Is it live or is it bullshot?
There is no greater ongoing fight in gaming than the graphical arms race. It's been the sticking point of console wars on the playground. It's been the deciding factor on which version of a game consumers buy. But it wasn't until Sony started running their mouths about the PS2 delivering "Toy Story graphics" that gamers had reason to question if what they were seeing would really be what they would get.
It all came to a head in 2005, when Sony unveiled the first trailer for Killzone 2. Meant to show off what the PS3 was capable of, despite being Yet Another Gritty FPS, it was a rather breathtaking demo at the time.

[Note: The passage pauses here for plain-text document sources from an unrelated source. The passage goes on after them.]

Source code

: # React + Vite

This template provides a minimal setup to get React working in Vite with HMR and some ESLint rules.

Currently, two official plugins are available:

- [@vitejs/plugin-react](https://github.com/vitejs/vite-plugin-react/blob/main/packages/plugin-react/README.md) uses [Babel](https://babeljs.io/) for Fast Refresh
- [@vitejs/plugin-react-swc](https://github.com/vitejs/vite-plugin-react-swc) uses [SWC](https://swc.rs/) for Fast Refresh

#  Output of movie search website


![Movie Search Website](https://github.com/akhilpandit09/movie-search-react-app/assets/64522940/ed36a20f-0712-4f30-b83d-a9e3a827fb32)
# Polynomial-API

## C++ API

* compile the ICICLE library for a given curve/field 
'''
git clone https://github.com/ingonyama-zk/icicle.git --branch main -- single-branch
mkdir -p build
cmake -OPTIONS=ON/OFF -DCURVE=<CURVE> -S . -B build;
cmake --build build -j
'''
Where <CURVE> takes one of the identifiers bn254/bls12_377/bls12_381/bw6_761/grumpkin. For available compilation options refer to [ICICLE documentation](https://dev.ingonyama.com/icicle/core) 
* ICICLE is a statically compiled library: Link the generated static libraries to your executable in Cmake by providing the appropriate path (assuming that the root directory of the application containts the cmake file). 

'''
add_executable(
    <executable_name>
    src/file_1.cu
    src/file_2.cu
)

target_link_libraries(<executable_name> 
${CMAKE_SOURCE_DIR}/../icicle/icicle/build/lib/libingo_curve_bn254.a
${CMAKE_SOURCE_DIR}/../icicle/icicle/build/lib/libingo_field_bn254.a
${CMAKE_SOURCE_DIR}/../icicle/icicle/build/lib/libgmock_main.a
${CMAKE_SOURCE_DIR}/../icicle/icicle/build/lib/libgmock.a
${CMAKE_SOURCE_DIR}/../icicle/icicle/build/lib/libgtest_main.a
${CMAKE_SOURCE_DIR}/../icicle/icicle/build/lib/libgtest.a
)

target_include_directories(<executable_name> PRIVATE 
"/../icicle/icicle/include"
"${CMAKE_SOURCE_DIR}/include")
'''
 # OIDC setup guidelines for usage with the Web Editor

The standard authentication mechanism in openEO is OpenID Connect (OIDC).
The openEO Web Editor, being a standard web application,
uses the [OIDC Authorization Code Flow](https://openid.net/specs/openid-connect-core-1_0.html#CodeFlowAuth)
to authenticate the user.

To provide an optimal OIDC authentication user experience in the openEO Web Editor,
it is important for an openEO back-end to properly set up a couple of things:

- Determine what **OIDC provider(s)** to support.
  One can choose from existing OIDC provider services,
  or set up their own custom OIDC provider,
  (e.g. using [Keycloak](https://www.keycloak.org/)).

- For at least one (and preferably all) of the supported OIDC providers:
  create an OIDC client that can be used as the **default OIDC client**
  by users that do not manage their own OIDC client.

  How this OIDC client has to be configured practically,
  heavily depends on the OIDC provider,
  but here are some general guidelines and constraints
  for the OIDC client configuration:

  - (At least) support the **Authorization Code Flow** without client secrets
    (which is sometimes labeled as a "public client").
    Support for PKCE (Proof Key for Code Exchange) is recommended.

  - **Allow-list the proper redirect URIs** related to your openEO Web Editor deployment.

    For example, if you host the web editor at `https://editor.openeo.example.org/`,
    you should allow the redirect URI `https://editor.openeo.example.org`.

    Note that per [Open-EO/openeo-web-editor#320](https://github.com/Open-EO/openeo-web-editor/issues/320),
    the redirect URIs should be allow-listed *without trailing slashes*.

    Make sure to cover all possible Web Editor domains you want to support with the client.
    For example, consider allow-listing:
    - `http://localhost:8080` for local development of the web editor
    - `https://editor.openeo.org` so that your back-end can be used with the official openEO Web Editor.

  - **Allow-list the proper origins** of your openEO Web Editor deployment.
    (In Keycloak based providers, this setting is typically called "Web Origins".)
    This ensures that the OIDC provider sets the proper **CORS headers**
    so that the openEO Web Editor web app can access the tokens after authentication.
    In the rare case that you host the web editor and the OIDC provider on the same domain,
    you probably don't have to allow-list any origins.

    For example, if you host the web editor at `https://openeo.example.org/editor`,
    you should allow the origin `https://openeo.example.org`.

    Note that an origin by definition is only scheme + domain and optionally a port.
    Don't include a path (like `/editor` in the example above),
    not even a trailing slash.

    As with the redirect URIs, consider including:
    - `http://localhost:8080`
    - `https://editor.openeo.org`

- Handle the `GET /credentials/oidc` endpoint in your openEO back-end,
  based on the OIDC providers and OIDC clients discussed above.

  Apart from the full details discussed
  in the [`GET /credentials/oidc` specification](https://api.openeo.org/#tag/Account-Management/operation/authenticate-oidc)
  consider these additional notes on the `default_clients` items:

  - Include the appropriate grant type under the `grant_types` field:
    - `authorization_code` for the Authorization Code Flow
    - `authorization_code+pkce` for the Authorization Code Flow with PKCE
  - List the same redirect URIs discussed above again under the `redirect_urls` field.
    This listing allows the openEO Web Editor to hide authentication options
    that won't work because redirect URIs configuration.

In fairness to Guerilla Games — their graphical prowess is far from questionable these days — it wasn't their fault, exactly. They delivered a sizzle reel to Sony for E3 as a target example, but when the Sony rep got on stage, they stated it was running on the PlayStation 3. Guerilla tried to downplay the footage on forums after the fact, but the damage was done, especially to the PS3's rep as a graphical powerhouse. After Penny Arcade gave the world the vocabulary to describe what was quickly becoming common practice at E3 — "bullshot" — gamers were looking for and finding it everywhere. If you were ever wondering why trailers have that disclaimer now about footage running in real-time or in-engine, Killzone 2 is the reason.